As disclosed in the announcement of the Company dated 22 June 2021, the issuer of the notes receivables, Orbitronic Global Development Co., Limited (the “Issuer”), failed to repay the principal amount of the notes receivables of HK$250,000,000 together with the accrued interests on the notes receivables to the Company on Extended Maturity Date and such sums remained outstanding as at the date of this report. As at 31 December 2025, the principal amount of notes receivables is HK$237,821,000 (equivalent to RMB214,800,000) (2024: HK$238,121,000 (equivalents to RMB220,500,000)) and full provision for expected credit loss is made as at 31 December 2025 and 2024.
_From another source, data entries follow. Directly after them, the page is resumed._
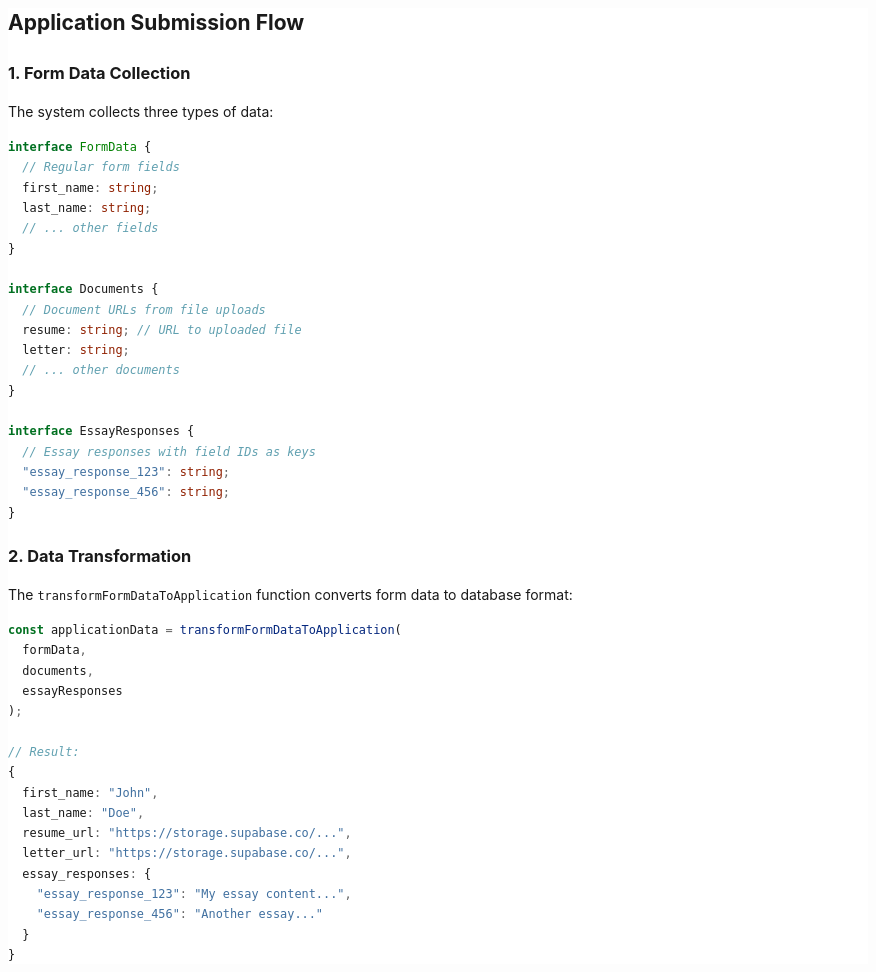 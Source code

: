 ## Application Submission Flow

### 1. Form Data Collection

The system collects three types of data:

```typescript
interface FormData {
  // Regular form fields
  first_name: string;
  last_name: string;
  // ... other fields
}

interface Documents {
  // Document URLs from file uploads
  resume: string; // URL to uploaded file
  letter: string;
  // ... other documents
}

interface EssayResponses {
  // Essay responses with field IDs as keys
  "essay_response_123": string;
  "essay_response_456": string;
}
```

### 2. Data Transformation

The `transformFormDataToApplication` function converts form data to database format:

```typescript
const applicationData = transformFormDataToApplication(
  formData,
  documents,
  essayResponses
);

// Result:
{
  first_name: "John",
  last_name: "Doe",
  resume_url: "https://storage.supabase.co/...",
  letter_url: "https://storage.supabase.co/...",
  essay_responses: {
    "essay_response_123": "My essay content...",
    "essay_response_456": "Another essay..."
  }
}
```
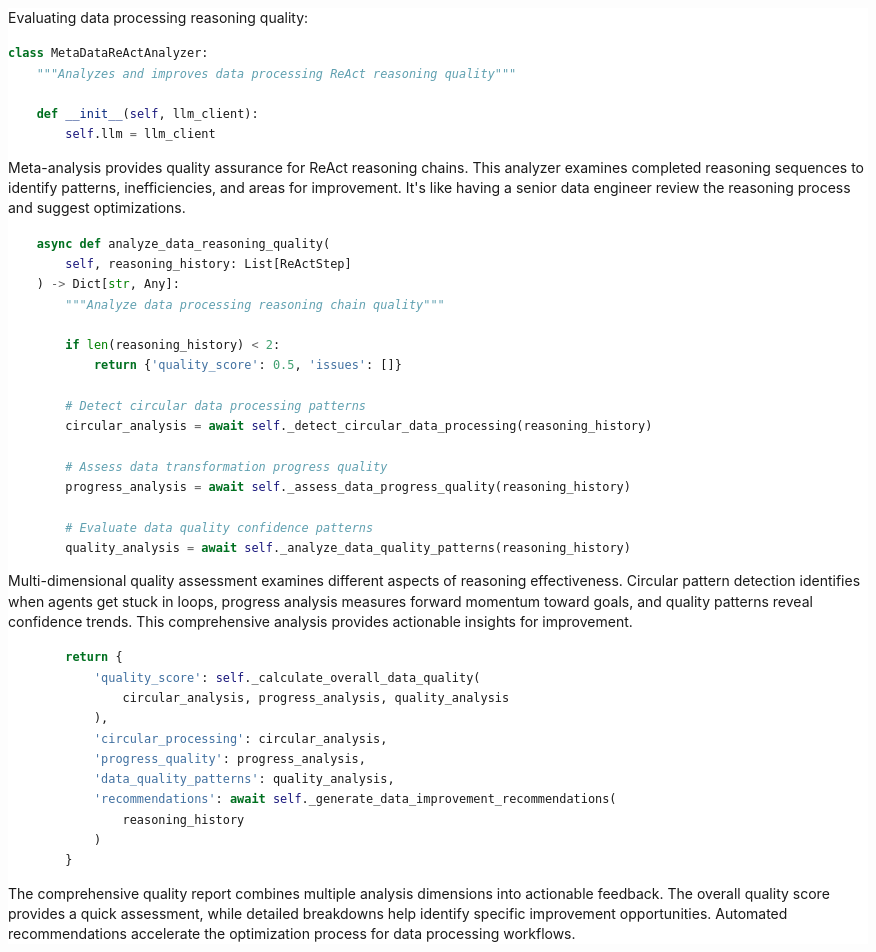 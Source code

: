 Evaluating data processing reasoning quality:

```python
class MetaDataReActAnalyzer:
    """Analyzes and improves data processing ReAct reasoning quality"""
    
    def __init__(self, llm_client):
        self.llm = llm_client
```

Meta-analysis provides quality assurance for ReAct reasoning chains. This analyzer examines completed reasoning sequences to identify patterns, inefficiencies, and areas for improvement. It's like having a senior data engineer review the reasoning process and suggest optimizations.

```python
    async def analyze_data_reasoning_quality(
        self, reasoning_history: List[ReActStep]
    ) -> Dict[str, Any]:
        """Analyze data processing reasoning chain quality"""
        
        if len(reasoning_history) < 2:
            return {'quality_score': 0.5, 'issues': []}
        
        # Detect circular data processing patterns
        circular_analysis = await self._detect_circular_data_processing(reasoning_history)
        
        # Assess data transformation progress quality
        progress_analysis = await self._assess_data_progress_quality(reasoning_history)
        
        # Evaluate data quality confidence patterns
        quality_analysis = await self._analyze_data_quality_patterns(reasoning_history)
```

Multi-dimensional quality assessment examines different aspects of reasoning effectiveness. Circular pattern detection identifies when agents get stuck in loops, progress analysis measures forward momentum toward goals, and quality patterns reveal confidence trends. This comprehensive analysis provides actionable insights for improvement.

```python
        return {
            'quality_score': self._calculate_overall_data_quality(
                circular_analysis, progress_analysis, quality_analysis
            ),
            'circular_processing': circular_analysis,
            'progress_quality': progress_analysis,
            'data_quality_patterns': quality_analysis,
            'recommendations': await self._generate_data_improvement_recommendations(
                reasoning_history
            )
        }
```

The comprehensive quality report combines multiple analysis dimensions into actionable feedback. The overall quality score provides a quick assessment, while detailed breakdowns help identify specific improvement opportunities. Automated recommendations accelerate the optimization process for data processing workflows.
Pursuant to the terms and conditions of the notes receivables, it constitutes an event of default (“Event of Default”) if, among others, the Issuer fails to pay the principal when due or the Issuer fails to pay interest on the notes receivables when due unless non-payment of such interest is due solely to administrative or technical error and payment is made within seven business days of the due date thereof.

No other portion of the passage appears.